*** TASK INPUTS Section Begins ***
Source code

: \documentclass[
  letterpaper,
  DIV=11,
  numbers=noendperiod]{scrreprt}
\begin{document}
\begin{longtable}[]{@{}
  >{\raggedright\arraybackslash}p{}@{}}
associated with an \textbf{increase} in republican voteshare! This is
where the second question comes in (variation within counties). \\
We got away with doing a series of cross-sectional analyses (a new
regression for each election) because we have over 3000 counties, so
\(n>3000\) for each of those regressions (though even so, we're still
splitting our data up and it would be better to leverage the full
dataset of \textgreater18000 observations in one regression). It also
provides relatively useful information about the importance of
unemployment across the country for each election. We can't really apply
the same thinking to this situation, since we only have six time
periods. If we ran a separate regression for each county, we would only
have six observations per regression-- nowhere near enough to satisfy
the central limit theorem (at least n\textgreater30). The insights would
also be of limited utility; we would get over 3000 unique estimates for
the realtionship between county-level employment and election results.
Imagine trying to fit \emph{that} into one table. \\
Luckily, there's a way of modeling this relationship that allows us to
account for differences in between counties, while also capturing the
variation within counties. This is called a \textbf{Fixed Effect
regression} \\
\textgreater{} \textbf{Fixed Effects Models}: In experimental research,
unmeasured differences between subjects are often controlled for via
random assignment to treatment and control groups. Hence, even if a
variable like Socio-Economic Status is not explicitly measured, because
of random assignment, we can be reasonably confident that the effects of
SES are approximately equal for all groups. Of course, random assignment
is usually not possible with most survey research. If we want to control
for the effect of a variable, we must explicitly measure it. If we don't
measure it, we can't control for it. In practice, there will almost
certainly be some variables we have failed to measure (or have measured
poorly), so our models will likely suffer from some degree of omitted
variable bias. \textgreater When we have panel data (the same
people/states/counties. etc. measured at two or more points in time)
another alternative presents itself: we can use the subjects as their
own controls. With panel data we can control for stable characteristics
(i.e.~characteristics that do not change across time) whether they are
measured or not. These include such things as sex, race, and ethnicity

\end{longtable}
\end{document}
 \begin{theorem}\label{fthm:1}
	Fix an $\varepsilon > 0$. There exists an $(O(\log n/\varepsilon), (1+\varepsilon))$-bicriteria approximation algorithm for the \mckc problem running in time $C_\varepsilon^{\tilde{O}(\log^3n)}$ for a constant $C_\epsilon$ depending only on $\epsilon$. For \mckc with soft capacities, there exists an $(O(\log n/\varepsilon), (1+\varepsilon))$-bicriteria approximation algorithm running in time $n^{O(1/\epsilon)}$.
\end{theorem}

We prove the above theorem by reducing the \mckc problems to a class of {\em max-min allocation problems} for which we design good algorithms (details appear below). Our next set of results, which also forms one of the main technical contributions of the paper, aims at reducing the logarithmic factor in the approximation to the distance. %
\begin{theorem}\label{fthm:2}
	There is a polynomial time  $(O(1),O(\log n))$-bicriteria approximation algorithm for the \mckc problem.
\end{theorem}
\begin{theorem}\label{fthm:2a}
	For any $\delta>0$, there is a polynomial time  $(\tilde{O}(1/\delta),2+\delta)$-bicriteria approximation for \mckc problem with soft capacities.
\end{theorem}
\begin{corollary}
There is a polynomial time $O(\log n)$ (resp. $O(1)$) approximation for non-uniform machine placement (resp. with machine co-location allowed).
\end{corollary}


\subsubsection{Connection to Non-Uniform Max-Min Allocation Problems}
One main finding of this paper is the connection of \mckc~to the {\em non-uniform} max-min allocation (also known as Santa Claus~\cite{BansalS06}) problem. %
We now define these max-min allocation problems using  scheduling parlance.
*** TASK INPUTS Section Ends ***
## WHAT THIS TASK INVOLVES
Only the number is wanted: how many lines of these entries contain the string "county"?

## RESPONSE TO THIS TASK
2